**Data for this exercise:**
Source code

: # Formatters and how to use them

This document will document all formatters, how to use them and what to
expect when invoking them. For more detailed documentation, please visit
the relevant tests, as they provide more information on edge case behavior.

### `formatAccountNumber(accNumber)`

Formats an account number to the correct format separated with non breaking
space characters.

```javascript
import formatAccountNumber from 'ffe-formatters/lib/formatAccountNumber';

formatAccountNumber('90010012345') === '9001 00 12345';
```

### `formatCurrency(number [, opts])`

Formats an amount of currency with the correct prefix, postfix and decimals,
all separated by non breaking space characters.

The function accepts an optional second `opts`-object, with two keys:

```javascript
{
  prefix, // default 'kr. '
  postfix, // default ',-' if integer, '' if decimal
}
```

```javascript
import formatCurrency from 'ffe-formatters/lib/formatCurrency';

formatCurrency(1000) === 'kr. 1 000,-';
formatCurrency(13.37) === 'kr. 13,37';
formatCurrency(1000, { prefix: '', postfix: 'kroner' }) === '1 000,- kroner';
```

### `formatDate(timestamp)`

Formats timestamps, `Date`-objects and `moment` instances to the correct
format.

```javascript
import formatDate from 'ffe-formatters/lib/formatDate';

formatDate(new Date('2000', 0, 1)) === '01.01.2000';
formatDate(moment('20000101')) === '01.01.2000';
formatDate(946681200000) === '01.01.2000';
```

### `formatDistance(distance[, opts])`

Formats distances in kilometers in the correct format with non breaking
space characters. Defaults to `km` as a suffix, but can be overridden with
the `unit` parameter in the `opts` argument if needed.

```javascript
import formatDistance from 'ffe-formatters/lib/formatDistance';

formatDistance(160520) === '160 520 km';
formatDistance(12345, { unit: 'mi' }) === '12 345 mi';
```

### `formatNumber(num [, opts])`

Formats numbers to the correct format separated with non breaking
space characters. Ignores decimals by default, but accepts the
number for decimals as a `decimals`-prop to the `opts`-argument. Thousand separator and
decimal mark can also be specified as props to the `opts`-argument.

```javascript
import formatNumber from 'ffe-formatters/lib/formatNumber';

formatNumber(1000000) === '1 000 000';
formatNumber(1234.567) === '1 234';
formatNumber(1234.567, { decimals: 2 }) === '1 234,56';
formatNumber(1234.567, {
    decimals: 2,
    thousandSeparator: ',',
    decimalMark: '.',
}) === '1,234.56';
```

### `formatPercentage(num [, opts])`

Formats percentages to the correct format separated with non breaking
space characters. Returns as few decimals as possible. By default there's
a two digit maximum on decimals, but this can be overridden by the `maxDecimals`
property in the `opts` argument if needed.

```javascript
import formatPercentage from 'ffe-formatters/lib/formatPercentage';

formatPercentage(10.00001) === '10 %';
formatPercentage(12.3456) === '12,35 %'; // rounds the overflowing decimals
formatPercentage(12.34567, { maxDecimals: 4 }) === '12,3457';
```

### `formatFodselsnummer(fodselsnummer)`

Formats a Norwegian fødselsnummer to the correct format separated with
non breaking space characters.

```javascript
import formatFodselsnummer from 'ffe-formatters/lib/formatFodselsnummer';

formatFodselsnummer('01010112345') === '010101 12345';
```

**What you need to do:** Which lines in the listing have the string "needed"? Pick them out and copy them.

**Solution to this problem:**
the `unit` parameter in the `opts` argument if needed.
property in the `opts` argument if needed.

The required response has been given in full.